===== Extracted data =====

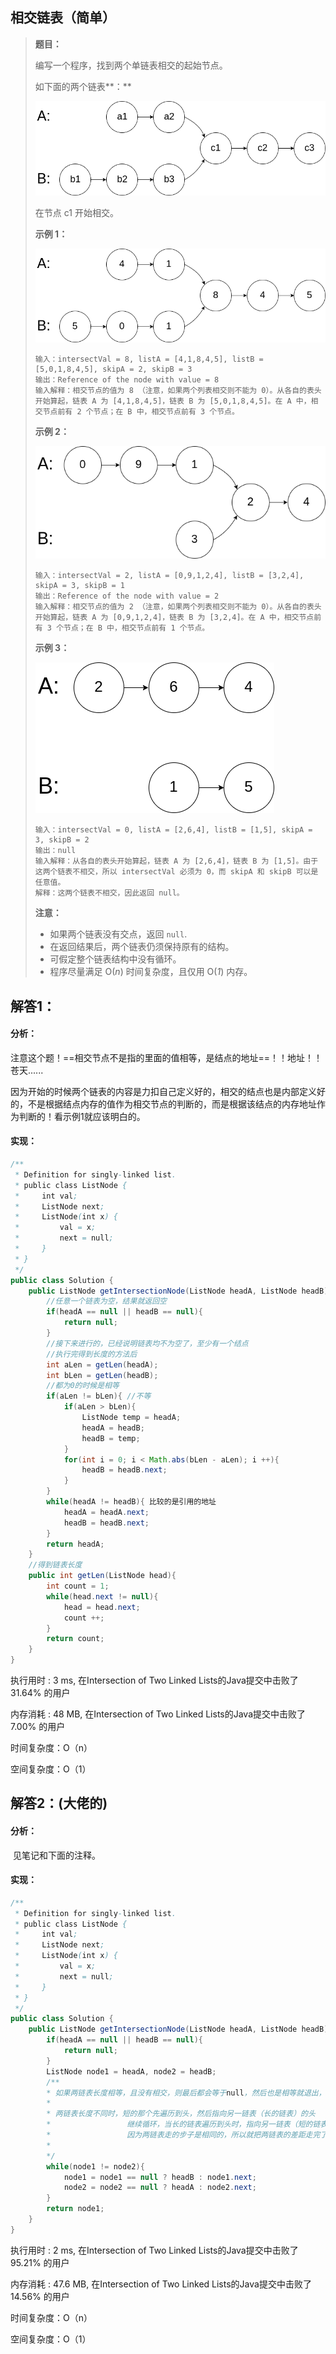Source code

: ## 相交链表（简单）

> **题目：**
>
> 编写一个程序，找到两个单链表相交的起始节点。
>
> 如下面的两个链表**：**
>
> [![img](pics/160_statement.png)](https://assets.leetcode-cn.com/aliyun-lc-upload/uploads/2018/12/14/160_statement.png)
>
> 在节点 c1 开始相交。
>
>  
>
> **示例 1：**
>
> [![img](pics/160_example_1.png)](https://assets.leetcode.com/uploads/2018/12/13/160_example_1.png)
>
> ```
> 输入：intersectVal = 8, listA = [4,1,8,4,5], listB = [5,0,1,8,4,5], skipA = 2, skipB = 3
> 输出：Reference of the node with value = 8
> 输入解释：相交节点的值为 8 （注意，如果两个列表相交则不能为 0）。从各自的表头开始算起，链表 A 为 [4,1,8,4,5]，链表 B 为 [5,0,1,8,4,5]。在 A 中，相交节点前有 2 个节点；在 B 中，相交节点前有 3 个节点。
> ```
>
>  
>
> **示例 2：**
>
> [![img](pics/160_example_2.png)](https://assets.leetcode.com/uploads/2018/12/13/160_example_2.png)
>
> ```
> 输入：intersectVal = 2, listA = [0,9,1,2,4], listB = [3,2,4], skipA = 3, skipB = 1
> 输出：Reference of the node with value = 2
> 输入解释：相交节点的值为 2 （注意，如果两个列表相交则不能为 0）。从各自的表头开始算起，链表 A 为 [0,9,1,2,4]，链表 B 为 [3,2,4]。在 A 中，相交节点前有 3 个节点；在 B 中，相交节点前有 1 个节点。
> ```
>
>  
>
> **示例 3：**
>
> [![img](pics/160_example_3.png)](https://assets.leetcode.com/uploads/2018/12/13/160_example_3.png)
>
> ```
> 输入：intersectVal = 0, listA = [2,6,4], listB = [1,5], skipA = 3, skipB = 2
> 输出：null
> 输入解释：从各自的表头开始算起，链表 A 为 [2,6,4]，链表 B 为 [1,5]。由于这两个链表不相交，所以 intersectVal 必须为 0，而 skipA 和 skipB 可以是任意值。
> 解释：这两个链表不相交，因此返回 null。
> ```
>
>  
>
> **注意：**
>
> - 如果两个链表没有交点，返回 `null`.
> - 在返回结果后，两个链表仍须保持原有的结构。
> - 可假定整个链表结构中没有循环。
> - 程序尽量满足 O(*n*) 时间复杂度，且仅用 O(*1*) 内存。

## 解答1：

#### 分析：

​	注意这个题！==相交节点不是指的里面的值相等，是结点的地址==！！地址！！苍天......

​	因为开始的时候两个链表的内容是力扣自己定义好的，相交的结点也是内部定义好的，不是根据结点内存的值作为相交节点的判断的，而是根据该结点的内存地址作为判断的！看示例1就应该明白的。

#### 实现：

```java
/**
 * Definition for singly-linked list.
 * public class ListNode {
 *     int val;
 *     ListNode next;
 *     ListNode(int x) {
 *         val = x;
 *         next = null;
 *     }
 * }
 */
public class Solution {
    public ListNode getIntersectionNode(ListNode headA, ListNode headB) {
        //任意一个链表为空，结果就返回空
        if(headA == null || headB == null){
            return null;
        }
        //接下来进行的，已经说明链表均不为空了，至少有一个结点
        //执行完得到长度的方法后
        int aLen = getLen(headA); 
        int bLen = getLen(headB);
        //都为0的时候是相等
        if(aLen != bLen){ //不等
            if(aLen > bLen){
                ListNode temp = headA;
                headA = headB;
                headB = temp;
            }
            for(int i = 0; i < Math.abs(bLen - aLen); i ++){
                headB = headB.next;
            }
        }
        while(headA != headB){ 比较的是引用的地址
            headA = headA.next;
            headB = headB.next;
        }
        return headA;
    }
    //得到链表长度
    public int getLen(ListNode head){
        int count = 1;
        while(head.next != null){
            head = head.next;
            count ++;
        }
        return count;
    }
}
```

执行用时 : 3 ms, 在Intersection of Two Linked Lists的Java提交中击败了31.64% 的用户

内存消耗 : 48 MB, 在Intersection of Two Linked Lists的Java提交中击败了7.00% 的用户

时间复杂度：O（n）

空间复杂度：O（1）

## 解答2：(大佬的)

#### 分析：

​	见笔记和下面的注释。

#### 实现：

```java
/**
 * Definition for singly-linked list.
 * public class ListNode {
 *     int val;
 *     ListNode next;
 *     ListNode(int x) {
 *         val = x;
 *         next = null;
 *     }
 * }
 */
public class Solution {
    public ListNode getIntersectionNode(ListNode headA, ListNode headB) {
        if(headA == null || headB == null){
            return null;
        }
        ListNode node1 = headA, node2 = headB;
        /**
        * 如果两链表长度相等，且没有相交，则最后都会等于null，然后也是相等就退出，返回null了
        * 
        * 两链表长度不同时，短的那个先遍历到头，然后指向另一链表（长的链表）的头
        *                 继续循环，当长的链表遍历到头时，指向另一链表（短的链表）的头
        *                 因为两链表走的步子是相同的，所以就把两链表的差距走完了
        * 
        */
        while(node1 != node2){
            node1 = node1 == null ? headB : node1.next;
            node2 = node2 == null ? headA : node2.next;
        }
        return node1;
    }
}
```

执行用时 : 2 ms, 在Intersection of Two Linked Lists的Java提交中击败了95.21% 的用户

内存消耗 : 47.6 MB, 在Intersection of Two Linked Lists的Java提交中击败了14.56% 的用户

时间复杂度：O（n）

空间复杂度：O（1）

=====

■ Aim of the exercise
Restate the entire listing word for word, excluding pictures.

■ Solution to this task
Source code

: ## 相交链表（简单）

> **题目：**
>
> 编写一个程序，找到两个单链表相交的起始节点。
>
> 如下面的两个链表**：**
>
> [![img](pics/160_statement.png)](https://assets.leetcode-cn.com/aliyun-lc-upload/uploads/2018/12/14/160_statement.png)
>
> 在节点 c1 开始相交。
>
>  
>
> **示例 1：**
>
> [![img](pics/160_example_1.png)](https://assets.leetcode.com/uploads/2018/12/13/160_example_1.png)
>
> ```
> 输入：intersectVal = 8, listA = [4,1,8,4,5], listB = [5,0,1,8,4,5], skipA = 2, skipB = 3
> 输出：Reference of the node with value = 8
> 输入解释：相交节点的值为 8 （注意，如果两个列表相交则不能为 0）。从各自的表头开始算起，链表 A 为 [4,1,8,4,5]，链表 B 为 [5,0,1,8,4,5]。在 A 中，相交节点前有 2 个节点；在 B 中，相交节点前有 3 个节点。
> ```
>
>  
>
> **示例 2：**
>
> [![img](pics/160_example_2.png)](https://assets.leetcode.com/uploads/2018/12/13/160_example_2.png)
>
> ```
> 输入：intersectVal = 2, listA = [0,9,1,2,4], listB = [3,2,4], skipA = 3, skipB = 1
> 输出：Reference of the node with value = 2
> 输入解释：相交节点的值为 2 （注意，如果两个列表相交则不能为 0）。从各自的表头开始算起，链表 A 为 [0,9,1,2,4]，链表 B 为 [3,2,4]。在 A 中，相交节点前有 3 个节点；在 B 中，相交节点前有 1 个节点。
> ```
>
>  
>
> **示例 3：**
>
> [![img](pics/160_example_3.png)](https://assets.leetcode.com/uploads/2018/12/13/160_example_3.png)
>
> ```
> 输入：intersectVal = 0, listA = [2,6,4], listB = [1,5], skipA = 3, skipB = 2
> 输出：null
> 输入解释：从各自的表头开始算起，链表 A 为 [2,6,4]，链表 B 为 [1,5]。由于这两个链表不相交，所以 intersectVal 必须为 0，而 skipA 和 skipB 可以是任意值。
> 解释：这两个链表不相交，因此返回 null。
> ```
>
>  
>
> **注意：**
>
> - 如果两个链表没有交点，返回 `null`.
> - 在返回结果后，两个链表仍须保持原有的结构。
> - 可假定整个链表结构中没有循环。
> - 程序尽量满足 O(*n*) 时间复杂度，且仅用 O(*1*) 内存。

## 解答1：

#### 分析：

​	注意这个题！==相交节点不是指的里面的值相等，是结点的地址==！！地址！！苍天......

​	因为开始的时候两个链表的内容是力扣自己定义好的，相交的结点也是内部定义好的，不是根据结点内存的值作为相交节点的判断的，而是根据该结点的内存地址作为判断的！看示例1就应该明白的。

#### 实现：

```java
/**
 * Definition for singly-linked list.
 * public class ListNode {
 *     int val;
 *     ListNode next;
 *     ListNode(int x) {
 *         val = x;
 *         next = null;
 *     }
 * }
 */
public class Solution {
    public ListNode getIntersectionNode(ListNode headA, ListNode headB) {
        //任意一个链表为空，结果就返回空
        if(headA == null || headB == null){
            return null;
        }
        //接下来进行的，已经说明链表均不为空了，至少有一个结点
        //执行完得到长度的方法后
        int aLen = getLen(headA); 
        int bLen = getLen(headB);
        //都为0的时候是相等
        if(aLen != bLen){ //不等
            if(aLen > bLen){
                ListNode temp = headA;
                headA = headB;
                headB = temp;
            }
            for(int i = 0; i < Math.abs(bLen - aLen); i ++){
                headB = headB.next;
            }
        }
        while(headA != headB){ 比较的是引用的地址
            headA = headA.next;
            headB = headB.next;
        }
        return headA;
    }
    //得到链表长度
    public int getLen(ListNode head){
        int count = 1;
        while(head.next != null){
            head = head.next;
            count ++;
        }
        return count;
    }
}
```

执行用时 : 3 ms, 在Intersection of Two Linked Lists的Java提交中击败了31.64% 的用户

内存消耗 : 48 MB, 在Intersection of Two Linked Lists的Java提交中击败了7.00% 的用户

时间复杂度：O（n）

空间复杂度：O（1）

## 解答2：(大佬的)

#### 分析：

​	见笔记和下面的注释。

#### 实现：

```java
/**
 * Definition for singly-linked list.
 * public class ListNode {
 *     int val;
 *     ListNode next;
 *     ListNode(int x) {
 *         val = x;
 *         next = null;
 *     }
 * }
 */
public class Solution {
    public ListNode getIntersectionNode(ListNode headA, ListNode headB) {
        if(headA == null || headB == null){
            return null;
        }
        ListNode node1 = headA, node2 = headB;
        /**
        * 如果两链表长度相等，且没有相交，则最后都会等于null，然后也是相等就退出，返回null了
        * 
        * 两链表长度不同时，短的那个先遍历到头，然后指向另一链表（长的链表）的头
        *                 继续循环，当长的链表遍历到头时，指向另一链表（短的链表）的头
        *                 因为两链表走的步子是相同的，所以就把两链表的差距走完了
        * 
        */
        while(node1 != node2){
            node1 = node1 == null ? headB : node1.next;
            node2 = node2 == null ? headA : node2.next;
        }
        return node1;
    }
}
```

执行用时 : 2 ms, 在Intersection of Two Linked Lists的Java提交中击败了95.21% 的用户

内存消耗 : 47.6 MB, 在Intersection of Two Linked Lists的Java提交中击败了14.56% 的用户

时间复杂度：O（n）

空间复杂度：O（1）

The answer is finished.